オフレッサーの呻くような声が聞こえた。俺ならどうしただろう、グリンメルスハウゼンの同行を拒絶できただろうか、敗戦においてミュッケンベルガーのように己を厳しく律することが出来ただろうか……。また思った、俺は一体何を考えていた?

顔を上げることが出来なかった。何をどう考えて良いのか分からず只々俯いていた。フリードリヒ四世が怠惰な凡人なら俺は何だ? 味方を見殺しにした卑怯な恥知らずではないか。

あの男に犯した罪悪に相応しい死に様をさせてやると思った。ならば俺に相応しい死に様とは何だ? 俺は一体これまで何をしてきたのだ? 自然と手がロケットペンダントを握っていた。

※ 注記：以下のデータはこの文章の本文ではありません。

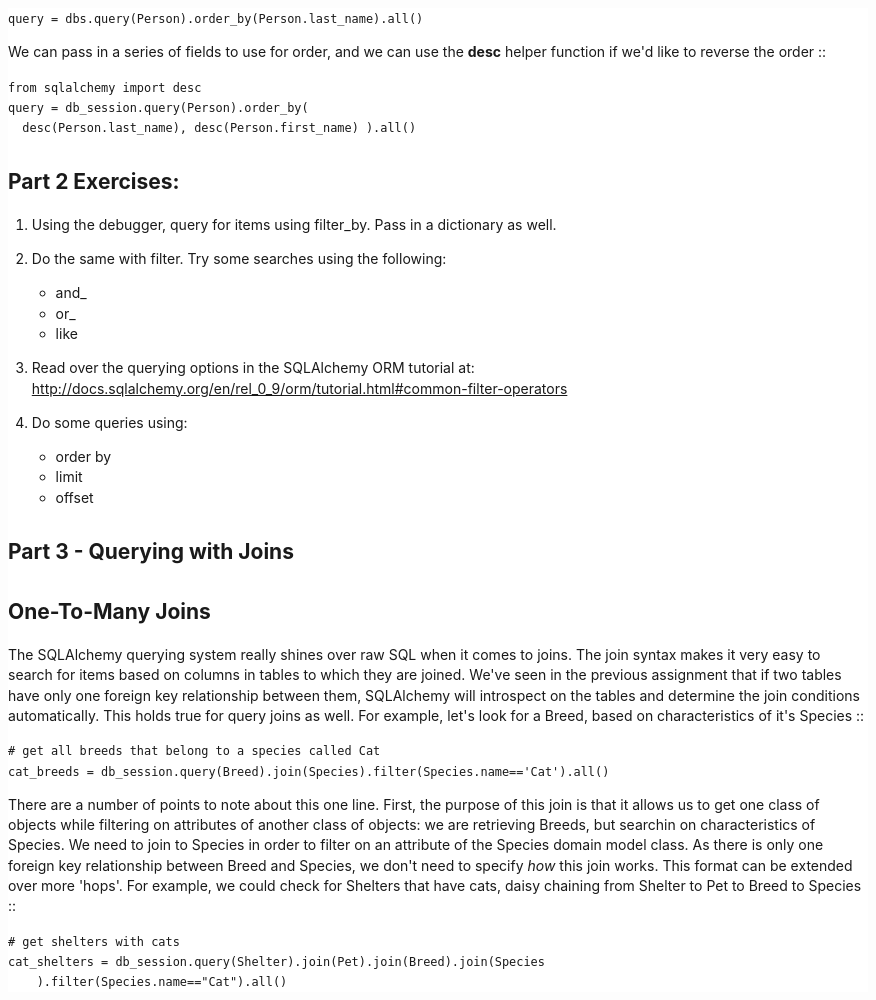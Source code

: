     query = dbs.query(Person).order_by(Person.last_name).all()

We can pass in a series of fields to use for order, and we can use the 
**desc** helper function if we'd like to reverse the order ::

    from sqlalchemy import desc
    query = db_session.query(Person).order_by( 
      desc(Person.last_name), desc(Person.first_name) ).all()


Part 2 Exercises:
-----------------

1) Using the debugger, query for items using filter_by. Pass in a dictionary as well.

2) Do the same with filter. Try some searches using the following:
   * and_
   * or_
   * like
   
3) Read over the querying options in the SQLAlchemy ORM tutorial at: 
    http://docs.sqlalchemy.org/en/rel_0_9/orm/tutorial.html#common-filter-operators

4) Do some queries using:
   * order by
   * limit
   * offset


Part 3 - Querying with Joins
----------------------------

One-To-Many Joins
-----------------
The SQLAlchemy querying system really shines over raw SQL when it comes to joins. The
join syntax makes it very easy to search for items based on columns in tables to 
which they are joined. We've seen in the previous assignment that if two tables have
only one foreign key relationship between them, SQLAlchemy will introspect on the tables
and determine the join conditions automatically. This holds true for query joins as well.
For example, let's look for a Breed, based on characteristics of it's Species ::

    # get all breeds that belong to a species called Cat
    cat_breeds = db_session.query(Breed).join(Species).filter(Species.name=='Cat').all()

There are a number of points to note about this one line. First, the purpose of this
join is that it allows us to get one class of objects while filtering on attributes
of another class of objects: we are retrieving Breeds, but searchin on characteristics of 
Species. We need to join to Species in order to filter on an attribute of the Species
domain model class. As there is only one foreign key relationship between Breed and 
Species, we don't need to specify *how* this join works. This format can be extended
over more 'hops'. For example, we could check for Shelters that have cats, daisy chaining
from Shelter to Pet to Breed to Species ::

    # get shelters with cats
    cat_shelters = db_session.query(Shelter).join(Pet).join(Breed).join(Species
        ).filter(Species.name=="Cat").all()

キルヒアイスが居ればと思い、慌てて首を振った。自分で考えるのだ、フリードリヒ四世もミュッケンベルガーも苦しみながら自分で答えを出した。その答えが俺をリューネブルクを生かしている。キルヒアイスに頼るな、キルヒアイスには俺の生き様を見てもらうのだ。そしてその生き様は自分で考えるのだ……。

「閣下、次の宇宙艦隊司令長官は決まりましたか?」
オフレッサーの声が聞こえた。慌てて顔を上げた、一体どのくらい時間が経ったのか……。俺の目の前に首を横に振るミュッケンベルガーの姿が有った。

「残念だが未だ決まらん」
「メルカッツ提督ではいけませんか」
「うむ、副司令長官なら良いが司令長官となるとな、いささか不安が有る」
宇宙艦隊司令長官が決まらない? メルカッツではない? 能力、人望ともにメルカッツ以外に適任者がいるとは思えない。何故だ?

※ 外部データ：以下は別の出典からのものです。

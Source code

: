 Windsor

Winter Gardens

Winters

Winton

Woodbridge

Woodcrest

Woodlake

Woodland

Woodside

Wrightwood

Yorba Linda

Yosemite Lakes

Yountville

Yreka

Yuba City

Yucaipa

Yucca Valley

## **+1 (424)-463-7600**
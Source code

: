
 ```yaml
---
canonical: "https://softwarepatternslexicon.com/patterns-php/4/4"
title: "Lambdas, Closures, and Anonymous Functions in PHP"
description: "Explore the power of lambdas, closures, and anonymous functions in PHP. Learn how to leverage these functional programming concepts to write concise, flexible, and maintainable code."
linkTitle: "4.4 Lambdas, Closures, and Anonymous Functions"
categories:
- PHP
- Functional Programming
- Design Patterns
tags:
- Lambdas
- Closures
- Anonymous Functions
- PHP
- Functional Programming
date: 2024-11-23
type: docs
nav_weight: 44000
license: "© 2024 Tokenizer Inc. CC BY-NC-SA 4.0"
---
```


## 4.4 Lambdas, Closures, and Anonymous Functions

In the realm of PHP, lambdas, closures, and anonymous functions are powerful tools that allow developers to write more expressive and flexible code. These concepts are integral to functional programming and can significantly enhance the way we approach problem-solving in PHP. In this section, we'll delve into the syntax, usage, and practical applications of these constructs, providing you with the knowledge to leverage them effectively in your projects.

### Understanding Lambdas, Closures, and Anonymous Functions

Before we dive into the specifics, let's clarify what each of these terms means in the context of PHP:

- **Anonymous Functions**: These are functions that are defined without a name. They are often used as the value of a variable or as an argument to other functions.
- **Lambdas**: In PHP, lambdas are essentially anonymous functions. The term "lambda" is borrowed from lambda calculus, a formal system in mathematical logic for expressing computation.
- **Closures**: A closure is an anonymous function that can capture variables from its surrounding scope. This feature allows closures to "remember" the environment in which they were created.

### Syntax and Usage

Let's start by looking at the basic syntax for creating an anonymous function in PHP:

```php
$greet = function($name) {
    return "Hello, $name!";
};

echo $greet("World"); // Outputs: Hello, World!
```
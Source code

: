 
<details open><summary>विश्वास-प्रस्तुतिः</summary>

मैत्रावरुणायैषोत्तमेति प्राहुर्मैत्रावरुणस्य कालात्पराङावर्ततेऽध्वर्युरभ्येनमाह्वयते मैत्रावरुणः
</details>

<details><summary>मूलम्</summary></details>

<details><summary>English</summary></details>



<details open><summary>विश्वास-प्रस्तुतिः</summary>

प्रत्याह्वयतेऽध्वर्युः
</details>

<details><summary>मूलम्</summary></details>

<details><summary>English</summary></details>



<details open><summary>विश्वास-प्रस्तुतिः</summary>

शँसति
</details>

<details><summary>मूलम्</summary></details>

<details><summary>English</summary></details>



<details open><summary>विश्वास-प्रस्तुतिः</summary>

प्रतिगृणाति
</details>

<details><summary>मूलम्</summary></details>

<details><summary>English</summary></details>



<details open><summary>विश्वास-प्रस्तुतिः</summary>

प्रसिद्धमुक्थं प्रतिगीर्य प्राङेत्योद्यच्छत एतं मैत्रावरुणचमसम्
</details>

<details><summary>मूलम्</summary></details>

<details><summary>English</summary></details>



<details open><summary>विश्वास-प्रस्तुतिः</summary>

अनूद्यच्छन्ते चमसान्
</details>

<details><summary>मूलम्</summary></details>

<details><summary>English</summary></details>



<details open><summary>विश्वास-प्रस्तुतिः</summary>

俺の疑問を読み取ったのかもしれない、ミュッケンベルガーが微かに笑みを浮かべながら教えてくれた。
「一個艦隊の指揮なら私よりも上手いだろうな、だが艦隊司令官と宇宙艦隊司令長官は違うのだ」

艦隊司令官と宇宙艦隊司令長官は違う? 当たり前の事ではある、それをあえて言うとはどういう事だ? 考えているとミュッケンベルガーが俺に話しかけてきた。

「卿はあの男をどう思う?」
「は? メルカッツ提督の事でありますか?」
「違うな、エーリッヒ・ヴァレンシュタインの事だ」
思わず顔が強張るのが分かった。